Wonderful response to Kate, Hugo.

One thing that is often overlooked with young women is a tendancy to overstate their emotional maturity. It often *appears* to young women such as Kate that they are more mature--and there are many reasons for that, including good or very bad parenting, early physical maturity, and the like.

But, psychologically, we mature at certain rates (I believe it was Eric Ericson (sp?) that detailed it quite succinctly) and while there is a bit of wiggle room on either side of the scale, I don't think many of us are prodigies of emotional maturity that could adequately justify a man in his 30's or late 20's dating someone 17.

Be that as it may, Kate, in general, is in an extremely awkward period in her life where boys look like fools and men look better but probably aren't. There are, though the guys in between whom she probably has not come in contact with because she is not in their social group. And, as you noted, that will probably come in college (where many things change and many people discover they weren't as mature as they thought).

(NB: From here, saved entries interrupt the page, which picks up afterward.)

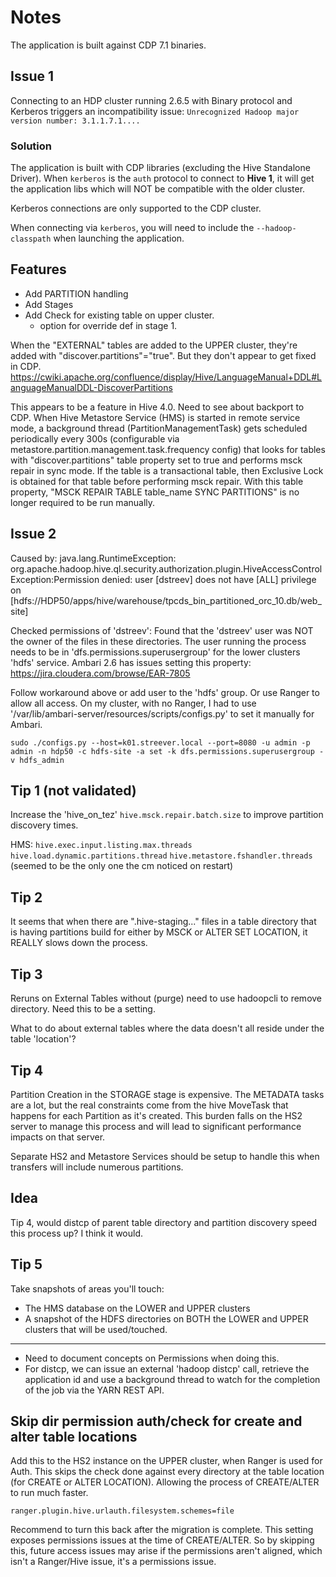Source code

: # Notes

The application is built against CDP 7.1 binaries.

## Issue 1

Connecting to an HDP cluster running 2.6.5 with Binary protocol and Kerberos triggers an incompatibility issue:
`Unrecognized Hadoop major version number: 3.1.1.7.1....`

### Solution

The application is built with CDP libraries (excluding the Hive Standalone Driver).  When `kerberos` is the `auth` protocol to connect to **Hive 1**, it will get the application libs which will NOT be compatible with the older cluster.

Kerberos connections are only supported to the CDP cluster.  

When connecting via `kerberos`, you will need to include the `--hadoop-classpath` when launching the application.     

## Features

- Add PARTITION handling
- Add Stages
- Add Check for existing table on upper cluster.
    - option for override def in stage 1.
    
    
When the "EXTERNAL" tables are added to the UPPER cluster, they're added with "discover.partitions"="true".  But they
don't appear to get fixed in CDP.  https://cwiki.apache.org/confluence/display/Hive/LanguageManual+DDL#LanguageManualDDL-DiscoverPartitions

This appears to be a feature in Hive 4.0.  Need to see about backport to CDP.
When Hive Metastore Service (HMS) is started in remote service mode, a background thread (PartitionManagementTask) gets scheduled periodically every 300s (configurable via metastore.partition.management.task.frequency config) that looks for tables with "discover.partitions" table property set to true and performs msck repair in sync mode. If the table is a transactional table, then Exclusive Lock is obtained for that table before performing msck repair. With this table property, "MSCK REPAIR TABLE table_name SYNC PARTITIONS" is no longer required to be run manually.


## Issue 2

Caused by: java.lang.RuntimeException: org.apache.hadoop.hive.ql.security.authorization.plugin.HiveAccessControlException:Permission denied: user [dstreev] does not have [ALL] privilege on [hdfs://HDP50/apps/hive/warehouse/tpcds_bin_partitioned_orc_10.db/web_site]

Checked permissions of 'dstreev': Found that the 'dstreev' user was NOT the owner of the files in these directories. The user running the process needs to be in 'dfs.permissions.superusergroup' for the lower clusters 'hdfs' service.  Ambari 2.6 has issues setting this property: https://jira.cloudera.com/browse/EAR-7805

Follow workaround above or add user to the 'hdfs' group. Or use Ranger to allow all access. On my cluster, with no Ranger, I had to use '/var/lib/ambari-server/resources/scripts/configs.py' to set it manually for Ambari.

`sudo ./configs.py --host=k01.streever.local --port=8080 -u admin -p admin -n hdp50 -c hdfs-site -a set -k dfs.permissions.superusergroup -v hdfs_admin`


## Tip 1 (not validated)

Increase the 'hive_on_tez' `hive.msck.repair.batch.size` to improve partition discovery times.

HMS:
`hive.exec.input.listing.max.threads`
`hive.load.dynamic.partitions.thread`
`hive.metastore.fshandler.threads` (seemed to be the only one the cm noticed on restart)

## Tip 2

It seems that when there are ".hive-staging..." files in a table directory that is having partitions build for either by MSCK or ALTER SET LOCATION, it REALLY slows down the process.

## Tip 3

Reruns on External Tables without (purge) need to use hadoopcli to remove directory.  Need this to be a setting.

What to do about external tables where the data doesn't all reside under the table 'location'?

## Tip 4

Partition Creation in the STORAGE stage is expensive.  The METADATA tasks are a lot, but the real constraints come from the hive MoveTask that happens for each Partition as it's created.  This burden falls on the HS2 server to manage this process and will lead to significant performance impacts on that server.

Separate HS2 and Metastore Services should be setup to handle this when transfers will include numerous partitions.

## Idea

Tip 4, would distcp of parent table directory and partition discovery speed this process up?  I think it would.

## Tip 5

Take snapshots of areas you'll touch:
- The HMS database on the LOWER and UPPER clusters
- A snapshot of the HDFS directories on BOTH the LOWER and UPPER clusters that will be used/touched.


----
- Need to document concepts on Permissions when doing this.
- For distcp, we can issue an external 'hadoop distcp' call, retrieve the application id and use a background thread to watch for the completion of the job via the YARN REST API.


## Skip dir permission auth/check for create and alter table locations
Add this to the HS2 instance on the UPPER cluster, when Ranger is used for Auth.
This skips the check done against every directory at the table location (for CREATE or ALTER LOCATION).  Allowing the process of CREATE/ALTER to run much faster.

`ranger.plugin.hive.urlauth.filesystem.schemes=file`

Recommend to turn this back after the migration is complete.  This setting exposes permissions issues at the time of CREATE/ALTER.  So by skipping this, future access issues may arise if the permissions aren't aligned, which isn't a Ranger/Hive issue, it's a permissions issue.
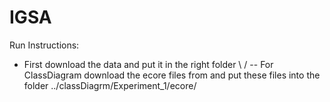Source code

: # IGSA

Run Instructions:
- First download the data and put it in the right folder \ /
  -- For ClassDiagram download the ecore files from and put these files into the folder ../classDiagrm/Experiment_1/ecore/
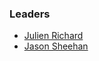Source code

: ### Leaders
* [Julien Richard](mailto:julien.richard@owasp.org)
* [Jason Sheehan](mailto:jason.sheehan@owasp.org)

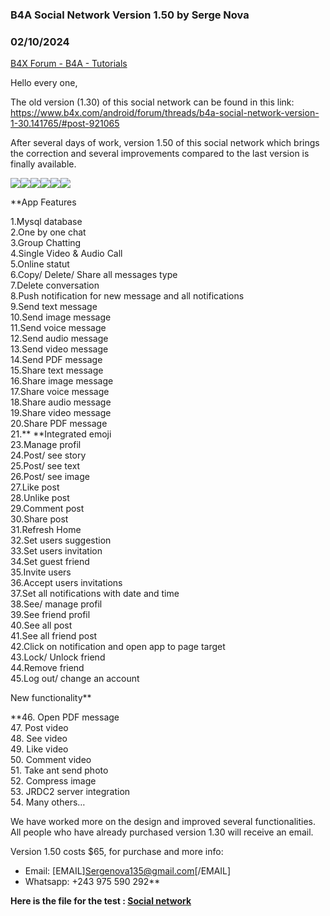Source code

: ### B4A Social Network Version 1.50 by Serge Nova
### 02/10/2024
[B4X Forum - B4A - Tutorials](https://www.b4x.com/android/forum/threads/159182/)

Hello every one,  
  
The old version (1.30) of this social network can be found in this link: <https://www.b4x.com/android/forum/threads/b4a-social-network-version-1-30.141765/#post-921065>  
  
After several days of work, version 1.50 of this social network which brings the correction and several improvements compared to the last version is finally available.  
  
![](https://www.b4x.com/android/forum/attachments/150673)![](https://www.b4x.com/android/forum/attachments/150674)![](https://www.b4x.com/android/forum/attachments/150675)![](https://www.b4x.com/android/forum/attachments/150676)![](https://www.b4x.com/android/forum/attachments/150679)![](https://www.b4x.com/android/forum/attachments/150680)  
  
**App Features  
  
1.Mysql database  
2.One by one chat  
3.Group Chatting  
4.Single Video & Audio Call  
5.Online statut  
6.Copy/ Delete/ Share all messages type  
7.Delete conversation  
8.Push notification for new message and all notifications  
9.Send text message  
10.Send image message  
11.Send voice message  
12.Send audio message  
13.Send video message  
14.Send PDF message  
15.Share text message  
16.Share image message  
17.Share voice message  
18.Share audio message  
19.Share video message  
20.Share PDF message  
21.** **Integrated emoji  
23.Manage profil  
24.Post/ see story  
25.Post/ see text  
26.Post/ see image  
27.Like post  
28.Unlike post  
29.Comment post  
30.Share post  
31.Refresh Home  
32.Set users suggestion  
33.Set users invitation  
34.Set guest friend  
35.Invite users  
36.Accept users invitations  
37.Set all notifications with date and time  
38.See/ manage profil  
39.See friend profil  
40.See all post  
41.See all friend post  
42.Click on notification and open app to page target  
43.Lock/ Unlock friend  
44.Remove friend  
45.Log out/ change an account  
  
  
New functionality**  
  
   
**46. Open PDF message  
47. Post video  
48. See video  
49. Like video  
50. Comment video  
51. Take ant send photo  
52. Compress image  
53. JRDC2 server integration  
54. Many others…  
  
We have worked more on the design and improved several functionalities.  
All people who have already purchased version 1.30 will receive an email.  
  
Version 1.50 costs $65, for purchase and more info:  
- Email: [EMAIL]Sergenova135@gmail.com[/EMAIL]  
- Whatsapp: +243 975 590 292**  
  
   
**Here is the file for the test : [Social network](https://www.dropbox.com/scl/fi/vgd6q9b0qonuv3g98uifz/Social-network.rar?rlkey=026hgk3ibid5hnzrk4n8h10m3&dl=0)**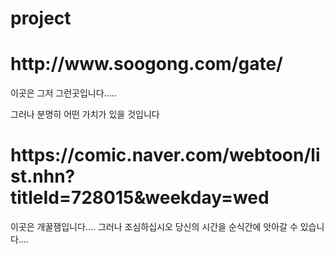 # project
<h1>http://www.soogong.com/gate/</h1>
<p>이곳은 그저 그런곳입니다.....</p>
<p>그러나 분명히 어떤 가치가 있을 것입니다</p>
<meta charset="utf-8">
<h1>https://comic.naver.com/webtoon/list.nhn?titleId=728015&weekday=wed</h1>
<p>이곳은 개꿀잼입니다....
그러나 조심하십시오 당신의 시간을 순식간에 앗아갈 수 있습니다....</p>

The role of older men to teen girls is often as guides and mentors. As young women gain in maturity and into their 20's (and I'm talking past 21) the relationship can shift, but is, in many instances, still a minefield. Male midlife crisis can be the cause in that instance more than female immaturity :-)

ms. b

I don't think many of us are prodigies of emotional maturity that could adequately justify a man in his 30's or late 20's dating someone 17

This is where I differed from Hugo in the original posting, and it's something I still firmly feel now; despite my own two-year relationship with a man nearly ten years older than me having broken down in the meantime, (I'm 18, he's 27) I haven't stopped believing that some young women are emotionally mature enough to handle, and gain from, relationships with older men. The worst relationships I've had in terms of emotional problems have been with guys nearer to my own age, and although I'm now dating someone slightly younger than me, it is rare I find people I can connect with within my peer group.

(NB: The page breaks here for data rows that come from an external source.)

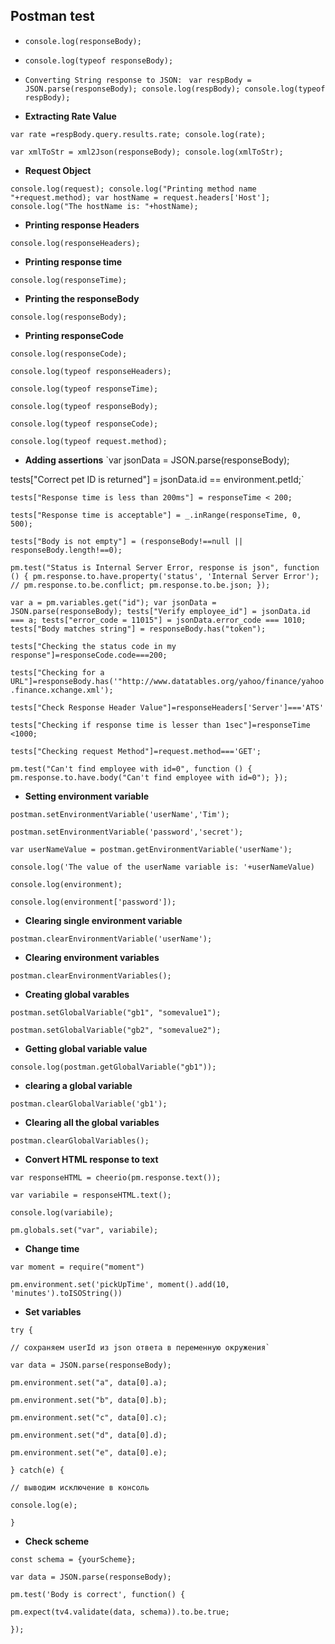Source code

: Postman test
--
* `console.log(responseBody);`
* `console.log(typeof responseBody);`
* `Converting String response to JSON: `
`var respBody = JSON.parse(responseBody);
console.log(respBody);
console.log(typeof respBody);`

* **Extracting Rate Value**

`var rate =respBody.query.results.rate;
console.log(rate);`

`var xmlToStr = xml2Json(responseBody);
console.log(xmlToStr);`

* **Request Object**

`console.log(request);
console.log("Printing method name "+request.method);
var hostName = request.headers['Host'];
console.log("The hostName is: "+hostName);`

* **Printing response Headers**

`console.log(responseHeaders);`

* **Printing response time**

`console.log(responseTime);`

* **Printing the responseBody**

`console.log(responseBody);`

* **Printing responseCode**

`console.log(responseCode);`

`console.log(typeof responseHeaders);`

`console.log(typeof responseTime);`

`console.log(typeof responseBody);`

`console.log(typeof responseCode);`

`console.log(typeof request.method);`

* **Adding assertions**
`var jsonData = JSON.parse(responseBody);

tests["Correct pet ID is returned"] = jsonData.id == environment.petId;`

`tests["Response time is less than 200ms"] = responseTime < 200;`

`tests["Response time is acceptable"] = _.inRange(responseTime, 0, 500);`

`tests["Body is not empty"] = (responseBody!==null || responseBody.length!==0);`

`pm.test("Status is Internal Server Error, response is json", function () {
    pm.response.to.have.property('status', 'Internal Server Error');
    // pm.response.to.be.conflict;
    pm.response.to.be.json;
});`

`var a = pm.variables.get("id");
var jsonData = JSON.parse(responseBody);
tests["Verify employee_id"] = jsonData.id === a;
tests["error_code = 11015"] = jsonData.error_code === 1010;
tests["Body matches string"] = responseBody.has("token");`

`tests["Checking the status code in my response"]=responseCode.code===200;`

`tests["Checking for a URL"]=responseBody.has('"http://www.datatables.org/yahoo/finance/yahoo.finance.xchange.xml');`

`tests["Check Response Header Value"]=responseHeaders['Server']==='ATS'`

`tests["Checking if response time is lesser than 1sec"]=responseTime <1000;`

`tests["Checking request Method"]=request.method==='GET';`

`pm.test("Can't find employee with id=0", function () {
    pm.response.to.have.body("Can't find employee with id=0");
});`
* **Setting environment variable**

`postman.setEnvironmentVariable('userName','Tim');`

`postman.setEnvironmentVariable('password','secret');`

`var userNameValue = postman.getEnvironmentVariable('userName');`

`console.log('The value of the userName variable is: '+userNameValue)`

`console.log(environment); `

`console.log(environment['password']);`
* **Clearing single environment variable**

`postman.clearEnvironmentVariable('userName');`
* **Clearing environment variables**

`postman.clearEnvironmentVariables();`
* **Creating global varables**

`postman.setGlobalVariable("gb1", "somevalue1");`

`postman.setGlobalVariable("gb2", "somevalue2");`

* **Getting global variable value**

`console.log(postman.getGlobalVariable("gb1"));`
* **clearing a global variable**

`postman.clearGlobalVariable('gb1');`
* **Clearing all the global variables**

`postman.clearGlobalVariables();`

* **Convert HTML response to text**

`var responseHTML = cheerio(pm.response.text());`

`var variabile = responseHTML.text();`

`console.log(variabile);`

`pm.globals.set("var", variabile);`

* **Change time**

`var moment = require("moment")`

`pm.environment.set('pickUpTime', moment().add(10, 'minutes').toISOString())`
* **Set variables**

`try {`

    // сохраняем userId из json ответа в переменную окружения`
    
`var data = JSON.parse(responseBody);`

`pm.environment.set("a", data[0].a);`

`pm.environment.set("b", data[0].b);`

`pm.environment.set("c", data[0].c);`

`pm.environment.set("d", data[0].d);`

`pm.environment.set("e", data[0].e);`

`} catch(e) {`

    // выводим исключение в консоль
    
   `console.log(e);`
    
`}`
* **Check scheme**

`const schema = {yourScheme};`
       
`var data = JSON.parse(responseBody);`
 
`pm.test('Body is correct', function() {`

  `pm.expect(tv4.validate(data, schema)).to.be.true;`
  
`});`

I guess I'm a Kate, but the issue of being a minor was never a problem, what with the age of consent being 16 here in the UK, and my parents being quite accepting of my taste in older men as normal.

Emily H.

It is very hard to spend half an hour in a high school cafeteria and not feel as if you're the most mature person there. As a teenager I always thought myself extremely mature (but with no interest in older men--I was basically asexual) but came to realize two things as I actually did become mature. First of all, that mature for a 17-year-old isn't really very mature in the grand scheme of things. Second of all, that I see my own rich and complex interior life and the superficial exterior lives of everyone else NOT because I'm more mature than other people, but because I'm not a telepath and can't see what lies below the surface in the people cursing at each other in the lunch line.

If I can think, "My God, I was such an IDIOT a few years ago!", and I usually can, I have no reason to believe the same won't be true in retrospect a few years from now.

Hugo

Thanks, all. Ms. B., you are one of the reasons I amended my stance to recognize that in some instances, the relationships such as your previous one can be healthy for all involved. But that doesn't vitiate the general warnings...

Jeff

One thing that is often overlooked with young women is a tendancy to overstate their emotional maturity. It often *appears* to young women such as Kate that they are more mature--and there are many reasons for that, including good or very bad parenting, early physical maturity, and the like.

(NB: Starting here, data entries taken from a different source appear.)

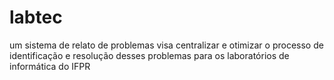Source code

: # labtec
um sistema de relato de problemas visa centralizar e otimizar o processo de identificação e resolução desses problemas para os laboratórios de informática do IFPR
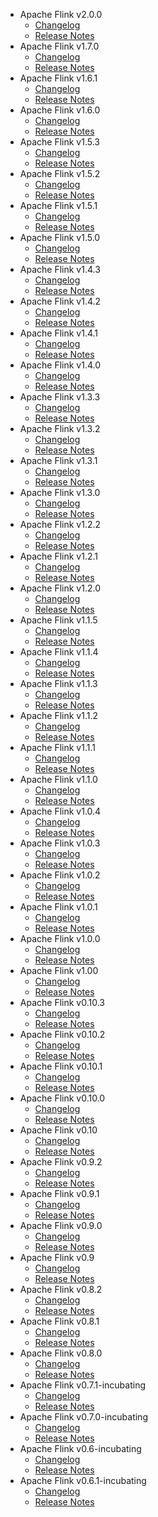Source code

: 
<!---
# Licensed to the Apache Software Foundation (ASF) under one
# or more contributor license agreements.  See the NOTICE file
# distributed with this work for additional information
# regarding copyright ownership.  The ASF licenses this file
# to you under the Apache License, Version 2.0 (the
# "License"); you may not use this file except in compliance
# with the License.  You may obtain a copy of the License at
#
#     http://www.apache.org/licenses/LICENSE-2.0
#
# Unless required by applicable law or agreed to in writing, software
# distributed under the License is distributed on an "AS IS" BASIS,
# WITHOUT WARRANTIES OR CONDITIONS OF ANY KIND, either express or implied.
# See the License for the specific language governing permissions and
# limitations under the License.
-->
* Apache Flink v2.0.0
    * [Changelog](2.0.0/CHANGELOG.2.0.0.html)
    * [Release Notes](2.0.0/RELEASENOTES.2.0.0.html)
* Apache Flink v1.7.0
    * [Changelog](1.7.0/CHANGELOG.1.7.0.html)
    * [Release Notes](1.7.0/RELEASENOTES.1.7.0.html)
* Apache Flink v1.6.1
    * [Changelog](1.6.1/CHANGELOG.1.6.1.html)
    * [Release Notes](1.6.1/RELEASENOTES.1.6.1.html)
* Apache Flink v1.6.0
    * [Changelog](1.6.0/CHANGELOG.1.6.0.html)
    * [Release Notes](1.6.0/RELEASENOTES.1.6.0.html)
* Apache Flink v1.5.3
    * [Changelog](1.5.3/CHANGELOG.1.5.3.html)
    * [Release Notes](1.5.3/RELEASENOTES.1.5.3.html)
* Apache Flink v1.5.2
    * [Changelog](1.5.2/CHANGELOG.1.5.2.html)
    * [Release Notes](1.5.2/RELEASENOTES.1.5.2.html)
* Apache Flink v1.5.1
    * [Changelog](1.5.1/CHANGELOG.1.5.1.html)
    * [Release Notes](1.5.1/RELEASENOTES.1.5.1.html)
* Apache Flink v1.5.0
    * [Changelog](1.5.0/CHANGELOG.1.5.0.html)
    * [Release Notes](1.5.0/RELEASENOTES.1.5.0.html)
* Apache Flink v1.4.3
    * [Changelog](1.4.3/CHANGELOG.1.4.3.html)
    * [Release Notes](1.4.3/RELEASENOTES.1.4.3.html)
* Apache Flink v1.4.2
    * [Changelog](1.4.2/CHANGELOG.1.4.2.html)
    * [Release Notes](1.4.2/RELEASENOTES.1.4.2.html)
* Apache Flink v1.4.1
    * [Changelog](1.4.1/CHANGELOG.1.4.1.html)
    * [Release Notes](1.4.1/RELEASENOTES.1.4.1.html)
* Apache Flink v1.4.0
    * [Changelog](1.4.0/CHANGELOG.1.4.0.html)
    * [Release Notes](1.4.0/RELEASENOTES.1.4.0.html)
* Apache Flink v1.3.3
    * [Changelog](1.3.3/CHANGELOG.1.3.3.html)
    * [Release Notes](1.3.3/RELEASENOTES.1.3.3.html)
* Apache Flink v1.3.2
    * [Changelog](1.3.2/CHANGELOG.1.3.2.html)
    * [Release Notes](1.3.2/RELEASENOTES.1.3.2.html)
* Apache Flink v1.3.1
    * [Changelog](1.3.1/CHANGELOG.1.3.1.html)
    * [Release Notes](1.3.1/RELEASENOTES.1.3.1.html)
* Apache Flink v1.3.0
    * [Changelog](1.3.0/CHANGELOG.1.3.0.html)
    * [Release Notes](1.3.0/RELEASENOTES.1.3.0.html)
* Apache Flink v1.2.2
    * [Changelog](1.2.2/CHANGELOG.1.2.2.html)
    * [Release Notes](1.2.2/RELEASENOTES.1.2.2.html)
* Apache Flink v1.2.1
    * [Changelog](1.2.1/CHANGELOG.1.2.1.html)
    * [Release Notes](1.2.1/RELEASENOTES.1.2.1.html)
* Apache Flink v1.2.0
    * [Changelog](1.2.0/CHANGELOG.1.2.0.html)
    * [Release Notes](1.2.0/RELEASENOTES.1.2.0.html)
* Apache Flink v1.1.5
    * [Changelog](1.1.5/CHANGELOG.1.1.5.html)
    * [Release Notes](1.1.5/RELEASENOTES.1.1.5.html)
* Apache Flink v1.1.4
    * [Changelog](1.1.4/CHANGELOG.1.1.4.html)
    * [Release Notes](1.1.4/RELEASENOTES.1.1.4.html)
* Apache Flink v1.1.3
    * [Changelog](1.1.3/CHANGELOG.1.1.3.html)
    * [Release Notes](1.1.3/RELEASENOTES.1.1.3.html)
* Apache Flink v1.1.2
    * [Changelog](1.1.2/CHANGELOG.1.1.2.html)
    * [Release Notes](1.1.2/RELEASENOTES.1.1.2.html)
* Apache Flink v1.1.1
    * [Changelog](1.1.1/CHANGELOG.1.1.1.html)
    * [Release Notes](1.1.1/RELEASENOTES.1.1.1.html)
* Apache Flink v1.1.0
    * [Changelog](1.1.0/CHANGELOG.1.1.0.html)
    * [Release Notes](1.1.0/RELEASENOTES.1.1.0.html)
* Apache Flink v1.0.4
    * [Changelog](1.0.4/CHANGELOG.1.0.4.html)
    * [Release Notes](1.0.4/RELEASENOTES.1.0.4.html)
* Apache Flink v1.0.3
    * [Changelog](1.0.3/CHANGELOG.1.0.3.html)
    * [Release Notes](1.0.3/RELEASENOTES.1.0.3.html)
* Apache Flink v1.0.2
    * [Changelog](1.0.2/CHANGELOG.1.0.2.html)
    * [Release Notes](1.0.2/RELEASENOTES.1.0.2.html)
* Apache Flink v1.0.1
    * [Changelog](1.0.1/CHANGELOG.1.0.1.html)
    * [Release Notes](1.0.1/RELEASENOTES.1.0.1.html)
* Apache Flink v1.0.0
    * [Changelog](1.0.0/CHANGELOG.1.0.0.html)
    * [Release Notes](1.0.0/RELEASENOTES.1.0.0.html)
* Apache Flink v1.00
    * [Changelog](1.00/CHANGELOG.1.00.html)
    * [Release Notes](1.00/RELEASENOTES.1.00.html)
* Apache Flink v0.10.3
    * [Changelog](0.10.3/CHANGELOG.0.10.3.html)
    * [Release Notes](0.10.3/RELEASENOTES.0.10.3.html)
* Apache Flink v0.10.2
    * [Changelog](0.10.2/CHANGELOG.0.10.2.html)
    * [Release Notes](0.10.2/RELEASENOTES.0.10.2.html)
* Apache Flink v0.10.1
    * [Changelog](0.10.1/CHANGELOG.0.10.1.html)
    * [Release Notes](0.10.1/RELEASENOTES.0.10.1.html)
* Apache Flink v0.10.0
    * [Changelog](0.10.0/CHANGELOG.0.10.0.html)
    * [Release Notes](0.10.0/RELEASENOTES.0.10.0.html)
* Apache Flink v0.10
    * [Changelog](0.10/CHANGELOG.0.10.html)
    * [Release Notes](0.10/RELEASENOTES.0.10.html)
* Apache Flink v0.9.2
    * [Changelog](0.9.2/CHANGELOG.0.9.2.html)
    * [Release Notes](0.9.2/RELEASENOTES.0.9.2.html)
* Apache Flink v0.9.1
    * [Changelog](0.9.1/CHANGELOG.0.9.1.html)
    * [Release Notes](0.9.1/RELEASENOTES.0.9.1.html)
* Apache Flink v0.9.0
    * [Changelog](0.9.0/CHANGELOG.0.9.0.html)
    * [Release Notes](0.9.0/RELEASENOTES.0.9.0.html)
* Apache Flink v0.9
    * [Changelog](0.9/CHANGELOG.0.9.html)
    * [Release Notes](0.9/RELEASENOTES.0.9.html)
* Apache Flink v0.8.2
    * [Changelog](0.8.2/CHANGELOG.0.8.2.html)
    * [Release Notes](0.8.2/RELEASENOTES.0.8.2.html)
* Apache Flink v0.8.1
    * [Changelog](0.8.1/CHANGELOG.0.8.1.html)
    * [Release Notes](0.8.1/RELEASENOTES.0.8.1.html)
* Apache Flink v0.8.0
    * [Changelog](0.8.0/CHANGELOG.0.8.0.html)
    * [Release Notes](0.8.0/RELEASENOTES.0.8.0.html)
* Apache Flink v0.7.1-incubating
    * [Changelog](0.7.1-incubating/CHANGELOG.0.7.1-incubating.html)
    * [Release Notes](0.7.1-incubating/RELEASENOTES.0.7.1-incubating.html)
* Apache Flink v0.7.0-incubating
    * [Changelog](0.7.0-incubating/CHANGELOG.0.7.0-incubating.html)
    * [Release Notes](0.7.0-incubating/RELEASENOTES.0.7.0-incubating.html)
* Apache Flink v0.6-incubating
    * [Changelog](0.6-incubating/CHANGELOG.0.6-incubating.html)
    * [Release Notes](0.6-incubating/RELEASENOTES.0.6-incubating.html)
* Apache Flink v0.6.1-incubating
    * [Changelog](0.6.1-incubating/CHANGELOG.0.6.1-incubating.html)
    * [Release Notes](0.6.1-incubating/RELEASENOTES.0.6.1-incubating.html)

I think gender roles play a part in this as well - boys are encouraged to act in ways we more readily recognize as immature. (There's also the fact that gaining the attention of older men often gets interpreted as "maturity.")

Caitriona

Jeff,

It seems that often, young people in general are encouraged to act with much less maturity than was acceptable in the past. Then suddenly, they are out on their own without guidelines and without the foundational experience to help them make their way.

Amanda

One thing that is often overlooked with young women is a tendancy to overstate their emotional maturity. It often *appears* to young women such as Kate that they are more mature--and there are many reasons for that, including good or very bad parenting, early physical maturity, and the like.

One signal that this is the case is when young women who date older men don't show any signa that they have carefully considered that most men who date much younger women have very bad intentions.

dave paisley

Well said Hugh, and commenters (esp. Emily). "Kate" doesn't come across in writing as mature as she thinks she is, and I think it's important to see that. Whining about how mature one is is a distinct contra-indication.

Just to throw in an observation about the differences between the UK and the US (having grown up in the former and worked with youth for 20 years in the latter) - in the UK, high school ends for the majority at age 16 and so the transition to "normal" life begins a bit sooner.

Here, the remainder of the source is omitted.